Mudzakir menjelaskan, dalam teori hukum pidana, KPK baru bisa melakukannya apabila sudah memiliki dua alat bukti. "Saat ini, mereka belum punya, kan. Jadi, mereka tidak berhak dan rasanya tidak etis apabila sudah mempublikasikan informasi tersebut ke khalayak ramai," ucapnya ketika dihubungi Republika.co.id, Kamis (8/3).
Kalaupun ingin menyampaikan informasi, seharusnya KPK dapat melakukannya sejak jauh-jauh hari, sebelum calon kepala daerah tersebut sudah diresmikan Komisi Pemilihan Umum (KPU) menjadi peserta Pilkada. Dengan publikasi tersebut, Mudzakir melihat, KPK justru memalukan KPU dan pihak terkait yang sudah meloloskan peserta Pilkada.
Tidak hanya itu, dampak dari pernyataan KPK juga akan dirasakan pada perjalanan Pilkada. Sebab, informasi tersebut bisa saja dijadikan sebagai teror antar peserta Pilkada. "Dampaknya, persaingan menjadi tidak sehat," ujar Mudzakir.
Pernyataan KPK tersebut pun berpengaruh pada masyarakat, terutama pemilih cerdas. Optimisme yang sudah tumbuh dalam diri mereka bisa saja menurun. Untuk mengantisipasinya, Mudzakir berharap KPK bisa segera memberikan pernyataan yang lebih jelas terkait informasi ini.
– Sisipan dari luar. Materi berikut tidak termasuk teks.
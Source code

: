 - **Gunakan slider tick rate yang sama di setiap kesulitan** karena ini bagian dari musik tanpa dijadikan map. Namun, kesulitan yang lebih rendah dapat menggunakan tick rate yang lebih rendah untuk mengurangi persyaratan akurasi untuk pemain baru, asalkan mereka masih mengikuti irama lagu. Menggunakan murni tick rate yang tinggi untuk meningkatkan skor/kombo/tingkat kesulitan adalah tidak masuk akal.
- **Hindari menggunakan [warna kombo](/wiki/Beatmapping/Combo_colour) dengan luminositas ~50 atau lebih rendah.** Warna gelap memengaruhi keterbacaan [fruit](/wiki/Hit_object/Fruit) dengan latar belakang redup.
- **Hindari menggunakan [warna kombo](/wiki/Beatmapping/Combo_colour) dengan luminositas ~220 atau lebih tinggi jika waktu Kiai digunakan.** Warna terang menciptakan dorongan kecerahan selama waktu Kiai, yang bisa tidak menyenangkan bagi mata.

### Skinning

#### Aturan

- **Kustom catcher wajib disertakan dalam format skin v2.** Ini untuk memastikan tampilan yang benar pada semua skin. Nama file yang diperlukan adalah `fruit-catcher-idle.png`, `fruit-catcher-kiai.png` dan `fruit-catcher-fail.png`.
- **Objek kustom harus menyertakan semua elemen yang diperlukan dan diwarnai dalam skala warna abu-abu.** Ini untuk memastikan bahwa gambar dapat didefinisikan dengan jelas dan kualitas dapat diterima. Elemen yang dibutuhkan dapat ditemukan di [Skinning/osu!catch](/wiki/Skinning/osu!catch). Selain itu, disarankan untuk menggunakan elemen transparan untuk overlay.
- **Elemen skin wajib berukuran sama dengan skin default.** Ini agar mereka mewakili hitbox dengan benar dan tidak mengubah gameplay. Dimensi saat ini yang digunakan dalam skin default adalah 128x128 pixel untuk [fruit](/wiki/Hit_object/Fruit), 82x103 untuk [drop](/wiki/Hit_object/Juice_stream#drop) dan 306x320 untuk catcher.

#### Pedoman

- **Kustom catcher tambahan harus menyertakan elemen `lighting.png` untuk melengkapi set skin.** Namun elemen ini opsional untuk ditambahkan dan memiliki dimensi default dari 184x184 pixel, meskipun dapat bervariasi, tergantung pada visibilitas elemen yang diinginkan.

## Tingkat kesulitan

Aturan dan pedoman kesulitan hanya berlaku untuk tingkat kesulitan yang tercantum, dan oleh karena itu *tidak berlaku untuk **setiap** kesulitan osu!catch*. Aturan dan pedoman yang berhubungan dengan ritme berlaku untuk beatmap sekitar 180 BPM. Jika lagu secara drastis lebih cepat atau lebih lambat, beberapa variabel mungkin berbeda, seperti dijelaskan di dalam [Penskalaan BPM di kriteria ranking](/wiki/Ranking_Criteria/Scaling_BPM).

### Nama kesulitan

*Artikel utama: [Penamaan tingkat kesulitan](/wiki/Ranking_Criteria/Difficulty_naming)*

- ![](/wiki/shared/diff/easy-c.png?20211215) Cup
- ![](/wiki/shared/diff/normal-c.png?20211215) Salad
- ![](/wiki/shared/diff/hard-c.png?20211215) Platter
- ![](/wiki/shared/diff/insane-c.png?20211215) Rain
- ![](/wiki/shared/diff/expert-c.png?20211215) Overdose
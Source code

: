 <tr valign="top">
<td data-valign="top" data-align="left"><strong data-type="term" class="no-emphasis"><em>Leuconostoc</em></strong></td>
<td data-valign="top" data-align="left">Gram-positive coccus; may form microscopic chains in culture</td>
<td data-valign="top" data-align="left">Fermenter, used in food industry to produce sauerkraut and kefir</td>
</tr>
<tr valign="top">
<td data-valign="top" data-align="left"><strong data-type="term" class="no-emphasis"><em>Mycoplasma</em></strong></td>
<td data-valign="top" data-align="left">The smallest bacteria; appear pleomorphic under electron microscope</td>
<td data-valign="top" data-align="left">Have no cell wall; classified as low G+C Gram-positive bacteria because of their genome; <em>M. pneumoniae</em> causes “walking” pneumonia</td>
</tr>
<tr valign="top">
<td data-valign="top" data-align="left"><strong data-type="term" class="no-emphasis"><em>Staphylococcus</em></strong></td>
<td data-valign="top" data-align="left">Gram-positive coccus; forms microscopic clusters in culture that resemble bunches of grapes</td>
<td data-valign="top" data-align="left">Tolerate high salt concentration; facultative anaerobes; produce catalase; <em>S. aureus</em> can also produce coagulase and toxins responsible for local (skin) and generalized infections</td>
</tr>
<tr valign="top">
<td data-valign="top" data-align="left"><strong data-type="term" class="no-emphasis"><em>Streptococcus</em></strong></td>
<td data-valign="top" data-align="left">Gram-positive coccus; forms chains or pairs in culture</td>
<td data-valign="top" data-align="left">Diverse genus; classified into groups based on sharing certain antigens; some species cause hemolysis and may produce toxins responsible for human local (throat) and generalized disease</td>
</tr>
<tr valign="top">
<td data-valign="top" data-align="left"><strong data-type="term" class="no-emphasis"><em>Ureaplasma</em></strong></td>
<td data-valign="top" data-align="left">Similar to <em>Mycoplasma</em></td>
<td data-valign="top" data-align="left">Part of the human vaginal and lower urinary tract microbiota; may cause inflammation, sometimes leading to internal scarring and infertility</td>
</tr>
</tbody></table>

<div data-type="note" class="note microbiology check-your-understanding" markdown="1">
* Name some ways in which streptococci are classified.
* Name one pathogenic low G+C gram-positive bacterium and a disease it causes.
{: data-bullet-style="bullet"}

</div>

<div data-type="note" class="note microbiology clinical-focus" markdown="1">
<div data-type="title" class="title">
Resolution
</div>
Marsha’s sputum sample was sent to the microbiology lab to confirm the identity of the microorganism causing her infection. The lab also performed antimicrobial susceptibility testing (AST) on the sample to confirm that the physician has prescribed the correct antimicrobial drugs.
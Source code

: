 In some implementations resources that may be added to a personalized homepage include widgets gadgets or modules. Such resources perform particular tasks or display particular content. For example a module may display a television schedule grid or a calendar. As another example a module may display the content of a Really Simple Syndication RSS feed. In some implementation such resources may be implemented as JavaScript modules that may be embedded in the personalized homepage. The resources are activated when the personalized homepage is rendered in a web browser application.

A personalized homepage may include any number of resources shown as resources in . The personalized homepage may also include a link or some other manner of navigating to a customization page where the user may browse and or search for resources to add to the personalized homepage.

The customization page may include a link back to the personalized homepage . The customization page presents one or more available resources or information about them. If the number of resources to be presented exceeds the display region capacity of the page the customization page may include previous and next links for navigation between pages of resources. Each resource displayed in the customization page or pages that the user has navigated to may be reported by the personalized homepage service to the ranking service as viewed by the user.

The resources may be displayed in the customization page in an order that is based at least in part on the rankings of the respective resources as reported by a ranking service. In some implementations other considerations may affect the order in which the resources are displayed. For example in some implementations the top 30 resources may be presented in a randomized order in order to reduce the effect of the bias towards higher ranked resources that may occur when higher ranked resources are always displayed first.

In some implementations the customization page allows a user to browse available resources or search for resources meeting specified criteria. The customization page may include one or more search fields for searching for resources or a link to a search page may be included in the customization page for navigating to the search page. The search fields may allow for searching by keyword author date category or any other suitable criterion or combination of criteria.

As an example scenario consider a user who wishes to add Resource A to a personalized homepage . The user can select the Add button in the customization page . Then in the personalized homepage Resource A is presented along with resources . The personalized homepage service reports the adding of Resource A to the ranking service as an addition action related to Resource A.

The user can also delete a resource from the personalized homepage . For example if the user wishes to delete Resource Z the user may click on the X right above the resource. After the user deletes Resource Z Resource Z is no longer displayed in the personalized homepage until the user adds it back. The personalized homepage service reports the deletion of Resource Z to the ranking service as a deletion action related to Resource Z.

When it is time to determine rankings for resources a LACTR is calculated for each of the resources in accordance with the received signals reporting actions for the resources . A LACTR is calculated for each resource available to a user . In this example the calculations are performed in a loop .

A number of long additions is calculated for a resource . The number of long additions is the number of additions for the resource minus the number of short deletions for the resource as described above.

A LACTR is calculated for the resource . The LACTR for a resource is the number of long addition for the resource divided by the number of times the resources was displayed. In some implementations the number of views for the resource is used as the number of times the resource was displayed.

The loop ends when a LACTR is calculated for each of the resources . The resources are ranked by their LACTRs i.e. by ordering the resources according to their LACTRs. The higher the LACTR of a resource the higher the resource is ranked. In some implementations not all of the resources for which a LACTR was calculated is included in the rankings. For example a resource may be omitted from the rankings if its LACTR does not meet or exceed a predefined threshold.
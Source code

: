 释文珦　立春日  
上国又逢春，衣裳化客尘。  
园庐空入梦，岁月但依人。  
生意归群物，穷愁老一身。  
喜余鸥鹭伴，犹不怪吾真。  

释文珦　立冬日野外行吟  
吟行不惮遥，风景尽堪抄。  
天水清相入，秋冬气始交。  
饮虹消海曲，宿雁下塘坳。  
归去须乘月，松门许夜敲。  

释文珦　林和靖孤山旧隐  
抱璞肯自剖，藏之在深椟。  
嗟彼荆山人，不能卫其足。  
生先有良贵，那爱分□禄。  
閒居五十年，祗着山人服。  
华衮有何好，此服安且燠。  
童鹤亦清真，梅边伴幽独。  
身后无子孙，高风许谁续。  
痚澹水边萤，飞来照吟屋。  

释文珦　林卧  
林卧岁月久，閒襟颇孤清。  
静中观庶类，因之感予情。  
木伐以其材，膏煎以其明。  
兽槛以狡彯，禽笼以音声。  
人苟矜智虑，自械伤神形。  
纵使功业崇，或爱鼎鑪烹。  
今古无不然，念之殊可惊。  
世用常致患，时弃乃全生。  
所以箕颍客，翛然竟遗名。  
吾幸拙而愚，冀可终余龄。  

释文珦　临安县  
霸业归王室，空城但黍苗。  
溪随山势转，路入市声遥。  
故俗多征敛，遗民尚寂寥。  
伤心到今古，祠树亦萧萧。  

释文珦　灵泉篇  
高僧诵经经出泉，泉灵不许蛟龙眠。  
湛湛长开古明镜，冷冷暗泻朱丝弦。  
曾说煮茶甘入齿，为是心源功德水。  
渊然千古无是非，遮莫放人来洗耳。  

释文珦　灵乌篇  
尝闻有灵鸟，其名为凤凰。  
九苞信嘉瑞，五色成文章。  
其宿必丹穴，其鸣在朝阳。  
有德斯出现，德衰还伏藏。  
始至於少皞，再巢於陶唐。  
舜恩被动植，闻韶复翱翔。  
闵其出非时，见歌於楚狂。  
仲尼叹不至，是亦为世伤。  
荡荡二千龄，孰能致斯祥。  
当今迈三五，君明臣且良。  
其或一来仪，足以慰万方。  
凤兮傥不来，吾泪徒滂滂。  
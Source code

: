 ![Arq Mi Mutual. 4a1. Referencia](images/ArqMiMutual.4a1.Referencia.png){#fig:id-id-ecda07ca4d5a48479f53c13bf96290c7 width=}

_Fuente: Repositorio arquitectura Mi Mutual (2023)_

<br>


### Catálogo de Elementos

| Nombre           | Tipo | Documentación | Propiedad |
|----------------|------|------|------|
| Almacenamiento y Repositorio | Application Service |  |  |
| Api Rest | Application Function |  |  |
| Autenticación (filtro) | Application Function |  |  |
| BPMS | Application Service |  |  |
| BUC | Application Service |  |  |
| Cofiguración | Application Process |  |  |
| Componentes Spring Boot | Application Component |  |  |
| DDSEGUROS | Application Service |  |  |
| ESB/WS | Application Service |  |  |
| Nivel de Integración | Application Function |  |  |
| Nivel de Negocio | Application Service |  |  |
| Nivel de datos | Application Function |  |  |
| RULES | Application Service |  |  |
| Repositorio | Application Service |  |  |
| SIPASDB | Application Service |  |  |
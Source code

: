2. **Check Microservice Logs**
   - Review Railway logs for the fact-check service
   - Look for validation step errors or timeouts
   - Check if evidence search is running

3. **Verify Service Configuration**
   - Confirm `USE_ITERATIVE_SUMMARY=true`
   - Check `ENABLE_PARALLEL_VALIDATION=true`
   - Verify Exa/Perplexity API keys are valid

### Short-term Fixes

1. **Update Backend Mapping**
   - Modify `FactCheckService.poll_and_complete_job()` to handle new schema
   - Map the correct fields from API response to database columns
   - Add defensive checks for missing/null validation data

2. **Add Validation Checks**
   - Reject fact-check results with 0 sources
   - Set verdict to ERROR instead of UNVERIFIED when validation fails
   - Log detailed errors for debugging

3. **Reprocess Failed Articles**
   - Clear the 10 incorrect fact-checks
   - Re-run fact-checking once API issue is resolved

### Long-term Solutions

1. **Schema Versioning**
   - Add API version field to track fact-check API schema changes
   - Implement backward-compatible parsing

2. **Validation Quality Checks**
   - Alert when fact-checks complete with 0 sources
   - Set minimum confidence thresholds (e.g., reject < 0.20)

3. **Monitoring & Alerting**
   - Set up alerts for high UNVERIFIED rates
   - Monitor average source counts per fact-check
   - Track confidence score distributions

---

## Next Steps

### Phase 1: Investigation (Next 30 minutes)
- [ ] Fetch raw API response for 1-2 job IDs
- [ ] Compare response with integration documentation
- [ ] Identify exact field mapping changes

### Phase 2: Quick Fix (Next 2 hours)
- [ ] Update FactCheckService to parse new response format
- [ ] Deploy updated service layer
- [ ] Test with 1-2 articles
Sebelumnya, Ketua KPK, Agus Raharjo menyebutkan adanya calon kepala daerah di Pilkada Serentak terindikasi kuat menjadi tersangka kasus yang ditangani KPK. Tanpa menyebutkan nama, Agus menjelaskan bahwa mereka telah melakukan korupsi di waktu yang lalu.
Terkait isu ini, KPK melakukan monitoring secara luas di Pulau Jawa maupun di luarnya. Menurut Agus, peserta Pilkada tersebut ada yang pejawat maupun sudah berhenti dari jabatannya.